● ABOUT THIS EXERCISE
In the material below, how many lines contain "basis"? Answer with the number alone.

● PROVIDED ENTRIES
· · ·

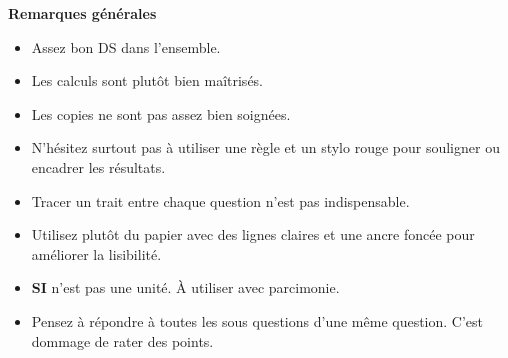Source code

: \documentclass[10pt,fleqn]{article} %
\begin{document}

\pagestyle{fancy}
\thispagestyle{plain}


\def\columnseprulecolor{\color{ocre}}
\setlength{\columnseprule}{0.4pt} 



\vspace{6cm}
%
%
\textbf{Remarques générales}
\begin{itemize}
\item Assez bon DS dans l'ensemble. 
\item Les calculs sont plutôt bien maîtrisés. 
\item Les copies ne sont pas assez bien soignées. 
\item N'hésitez surtout pas à utiliser une règle et un stylo rouge pour souligner ou encadrer les résultats. 
\item Tracer un trait entre chaque question n'est pas indispensable. 
\item Utilisez plutôt du papier avec des lignes claires et une ancre foncée pour améliorer la lisibilité.
\item \textbf{SI} n'est pas une unité. À utiliser avec parcimonie.
\item Pensez à répondre à toutes les sous questions d'une même question. C'est dommage de rater des points. 
\end{itemize}
\end{document}
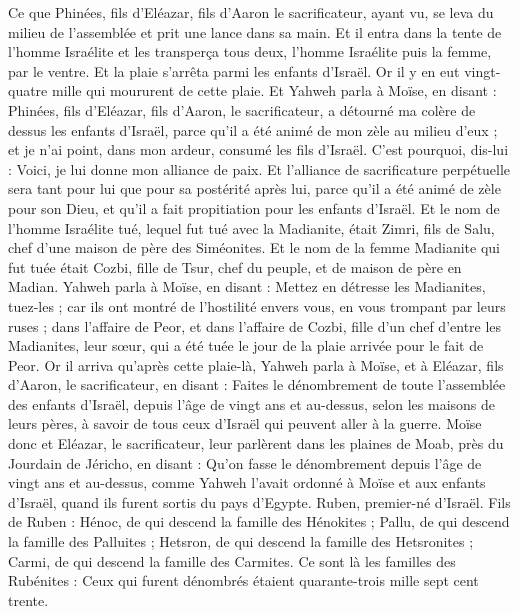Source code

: \begin{multicols}{2}
Ce que Phinées, fils d'Eléazar, fils d'Aaron le sacrificateur, ayant vu, se leva du milieu de l'assemblée et prit une lance dans sa main.
Et il entra dans la tente de l'homme Israélite et les transperça tous deux, l'homme Israélite puis la femme, par le ventre. Et la plaie s'arrêta parmi les enfants d'Israël.
Or il y en eut vingt-quatre mille qui moururent de cette plaie.
Et Yahweh parla à Moïse, en disant :
Phinées, fils d'Eléazar, fils d'Aaron, le sacrificateur, a détourné ma colère de dessus les enfants d'Israël, parce qu'il a été animé de mon zèle au milieu d'eux ; et je n'ai point, dans mon ardeur, consumé les fils d'Israël.
C’est pourquoi, dis-lui : Voici, je lui donne mon alliance de paix.
Et l'alliance de sacrificature perpétuelle sera tant pour lui que pour sa postérité après lui, parce qu'il a été animé de zèle pour son Dieu, et qu'il a fait propitiation pour les enfants d'Israël.
Et le nom de l'homme Israélite tué, lequel fut tué avec la Madianite, était Zimri, fils de Salu, chef d'une maison de père des Siméonites.
Et le nom de la femme Madianite qui fut tuée était Cozbi, fille de Tsur, chef du peuple, et de maison de père en Madian.
Yahweh parla à Moïse, en disant :
Mettez en détresse les Madianites, tuez-les ;
car ils ont montré de l’hostilité envers vous, en vous trompant par leurs ruses ; dans l'affaire de Peor, et dans l'affaire de Cozbi, fille d'un chef d'entre les Madianites, leur sœur, qui a été tuée le jour de la plaie arrivée pour le fait de Peor.
\VerseOne{} Or il arriva qu'après cette plaie-là, Yahweh parla à Moïse, et à Eléazar, fils d'Aaron, le sacrificateur, en disant :
Faites le dénombrement de toute l'assemblée des enfants d'Israël, depuis l'âge de vingt ans et au-dessus, selon les maisons de leurs pères, à savoir de tous ceux d'Israël qui peuvent aller à la guerre.
Moïse donc et Eléazar, le sacrificateur, leur parlèrent dans les plaines de Moab, près du Jourdain de Jéricho, en disant :
Qu’on fasse le dénombrement depuis l'âge de vingt ans et au-dessus, comme Yahweh l'avait ordonné à Moïse et aux enfants d'Israël, quand ils furent sortis du pays d'Egypte.
Ruben, premier-né d'Israël. Fils de Ruben : Hénoc, de qui descend la famille des Hénokites ; Pallu, de qui descend la famille des Palluites ;
Hetsron, de qui descend la famille des Hetsronites ; Carmi, de qui descend la famille des Carmites.
Ce sont là les familles des Rubénites : Ceux qui furent dénombrés étaient quarante-trois mille sept cent trente.

\end{multicols}
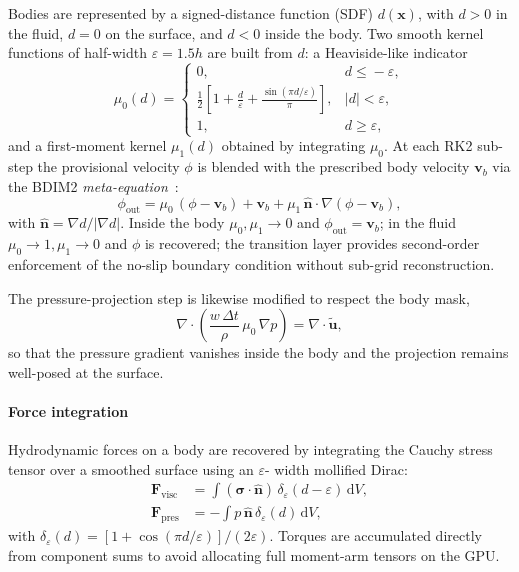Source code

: \documentclass[journal,twoside,10pt]{IEEEtran}
\begin{document}
Bodies are represented by a signed-distance function (SDF)
$d(\mathbf x)$, with $d>0$ in the fluid, $d=0$ on the surface, and
$d<0$ inside the body.  Two smooth kernel functions of half-width
$\varepsilon{=}1.5h$ are built from $d$: a Heaviside-like indicator
\begin{equation}
  \mu_0(d)\!=\!
  \begin{cases}
    0,& d\!\le\!-\varepsilon,\\
    \tfrac12\!\left[1+\tfrac{d}{\varepsilon}
      +\tfrac{\sin(\pi d/\varepsilon)}{\pi}\right],
      & |d|\!<\!\varepsilon,\\
    1,& d\!\ge\!\varepsilon,
  \end{cases}
  \label{eq:mu0}
\end{equation}
and a first-moment kernel $\mu_1(d)$ obtained by integrating
$\mu_0$.  At each RK2 sub-step the provisional velocity $\phi$ is
blended with the prescribed body velocity $\mathbf v_b$ via the
BDIM2 \emph{meta-equation}~\cite{maertens2015accurate,weymouth2011boundary}:
\begin{equation}
  \phi_\mathrm{out}
  = \mu_0\,(\phi-\mathbf v_b)
  + \mathbf v_b
  + \mu_1\,\hat{\mathbf n}\!\cdot\!\nabla(\phi-\mathbf v_b),
  \label{eq:bdim}
\end{equation}
with $\hat{\mathbf n}\!=\!\nabla d/|\nabla d|$.  Inside the body
$\mu_0,\mu_1\!\to\!0$ and $\phi_\mathrm{out}\!=\!\mathbf v_b$; in the
fluid $\mu_0\!\to\!1,\mu_1\!\to\!0$ and $\phi$ is recovered; the
transition layer provides second-order enforcement of the no-slip
boundary condition without sub-grid reconstruction.

The pressure-projection step is likewise modified to respect the
body mask,
\begin{equation}
  \nabla\!\cdot\!\!\left(\frac{w\,\Delta t}{\rho}\,\mu_0\,\nabla p\right)
  = \nabla\!\cdot\!\tilde{\mathbf u},
  \label{eq:poisson}
\end{equation}
so that the pressure gradient vanishes inside the body and the
projection remains well-posed at the surface.

\paragraph{Force integration}
Hydrodynamic forces on a body are recovered by integrating the
Cauchy stress tensor over a smoothed surface using an $\varepsilon$-
width mollified Dirac:
\begin{align}
  \mathbf F_\mathrm{visc}
  &=\int(\bm\sigma\!\cdot\!\hat{\mathbf n})\,
      \delta_\varepsilon(d-\varepsilon)\,\mathrm dV,\\
  \mathbf F_\mathrm{pres}
  &=-\int p\,\hat{\mathbf n}\,
      \delta_\varepsilon(d)\,\mathrm dV,
\end{align}
with
$\delta_\varepsilon(d)=[1+\cos(\pi d/\varepsilon)]/(2\varepsilon)$.
Torques are accumulated directly from component sums to avoid
allocating full moment-arm tensors on the GPU.
\end{document}
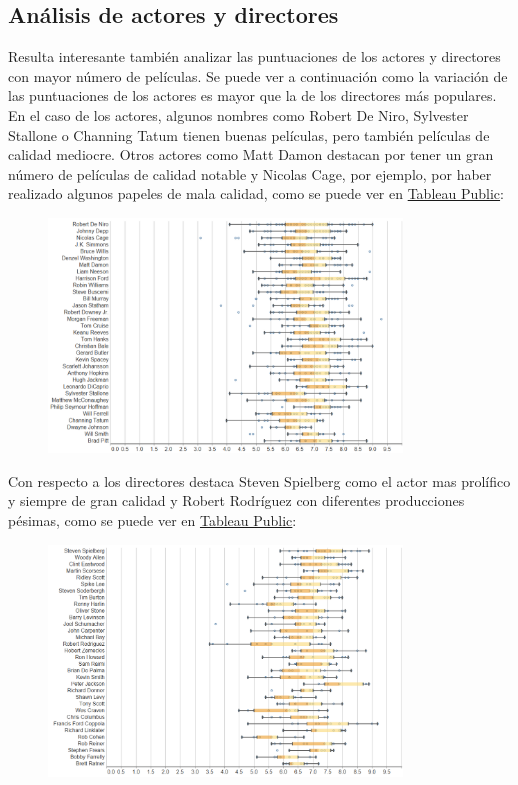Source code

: \documentclass{article}
\begin{document}
\clearpage

\subsection{Análisis de actores y directores}

Resulta interesante también analizar las puntuaciones de los actores y directores con mayor número de películas. Se puede ver a continuación como la variación de las puntuaciones de los actores es mayor que la de los directores más populares. En el caso de los actores, algunos nombres como Robert De Niro, Sylvester Stallone o Channing Tatum tienen buenas películas, pero también películas de calidad mediocre. Otros actores como Matt Damon destacan por tener un gran número de películas de calidad notable y Nicolas Cage, por ejemplo, por haber realizado algunos papeles de mala calidad, como se puede ver en \href{https://public.tableau.com/profile/javier6580\#!/vizhome/proyecto_fin_de_master_dataset/rating_actors}{Tableau Public}:

\begin{figure}[h]
\centering
\includegraphics[width=3.7in,clip,keepaspectratio]{./images_latex/rating_actors}
\end{figure}

Con respecto a los directores destaca Steven Spielberg como el actor mas prolífico y siempre de gran calidad y Robert Rodríguez con diferentes producciones pésimas, como se puede ver en \href{https://public.tableau.com/profile/javier6580\#!/vizhome/proyecto_fin_de_master_dataset/rating_directors}{Tableau Public}:

\begin{figure}[h]
\centering
\includegraphics[width=3.7in,clip,keepaspectratio]{./images_latex/rating_directors}
\end{figure}
\end{document}

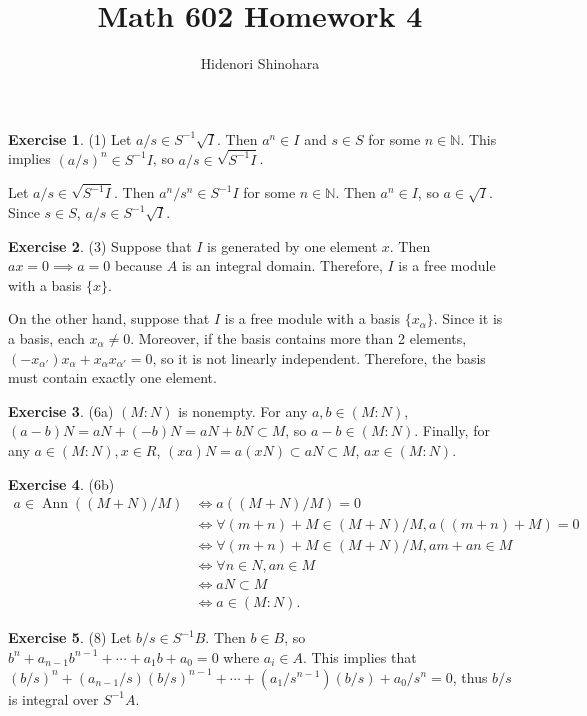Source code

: \documentclass[12pt, psamsfonts]{amsart}
\theoremstyle{definition}
\newtheorem*{exer}{Exercise}
\theoremstyle{remark}
\DeclareMathOperator{\Ann}{Ann}
\numberwithin{equation}{section}
\begin{document}
\title{Math 602 Homework 4}
\author{Hidenori Shinohara}
\maketitle

\begin{exer}{(1)}
  Let $a / s \in S^{-1}\sqrt{I}$.
  Then $a^n \in I$ and $s \in S$ for some $n \in \mathbb{N}$.
  This implies $(a / s)^n \in S^{-1}I$, so $a / s \in \sqrt{S^{-1}I}$.

  Let $a / s \in \sqrt{S^{-1}I}$.
  Then $a^n / s^n \in S^{-1}I$ for some $n \in \mathbb{N}$.
  Then $a^n \in I$, so $a \in \sqrt{I}$.
  Since $s \in S$, $a / s \in S^{-1}\sqrt{I}$.
\end{exer}

\begin{exer}{(3)}
  Suppose that $I$ is generated by one element $x$.
  Then $ax = 0 \implies a = 0$ because $A$ is an integral domain.
  Therefore, $I$ is a free module with a basis $\{ x \}$.
  
  On the other hand, suppose that $I$ is a free module with a basis $\{ x_{\alpha} \}$.
  Since it is a basis, each $x_{\alpha} \ne 0$.
  Moreover, if the basis contains more than 2 elements, $(-x_{\alpha'})x_{\alpha} + x_{\alpha}x_{\alpha'} = 0$, so it is not linearly independent.
  Therefore, the basis must contain exactly one element.
\end{exer}

\begin{exer}{(6a)}
  $(M:N)$ is nonempty.
  For any $a, b \in (M:N)$, $(a - b)N = aN + (-b)N = aN + bN \subset M$, so $a - b \in (M:N)$.
  Finally, for any $a \in (M:N), x \in R$, $(xa)N = a(xN) \subset aN \subset M$, $ax \in (M:N)$.
\end{exer}

\begin{exer}{(6b)}
  $ $
  \begin{align*}
    a \in \Ann((M + N) / M)
      &\iff a((M + N) / M) = 0 \\
      &\iff \forall (m + n) + M \in (M + N) / M, a((m + n) + M) = 0 \\
      &\iff \forall (m + n) + M \in (M + N) / M, am + an \in M \\
      &\iff \forall n \in N, an \in M \\
      &\iff aN \subset M \\
      &\iff a \in (M:N).
  \end{align*}
\end{exer}

\begin{exer}{(8)}
  Let $b / s \in S^{-1}B$.
  Then $b \in B$, so $b^n + a_{n - 1}b^{n - 1} + \cdots + a_1b + a_0 = 0$ where $a_i \in A$.
  This implies that $(b / s)^n + (a_{n - 1} / s)(b / s)^{n - 1} + \cdots + (a_1 / s^{n - 1})(b / s) + a_0 / s^n = 0$, thus $b / s$ is integral over $S^{-1}A$.
\end{exer}
\end{document}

· · ·

● FINISHED EXERCISE
5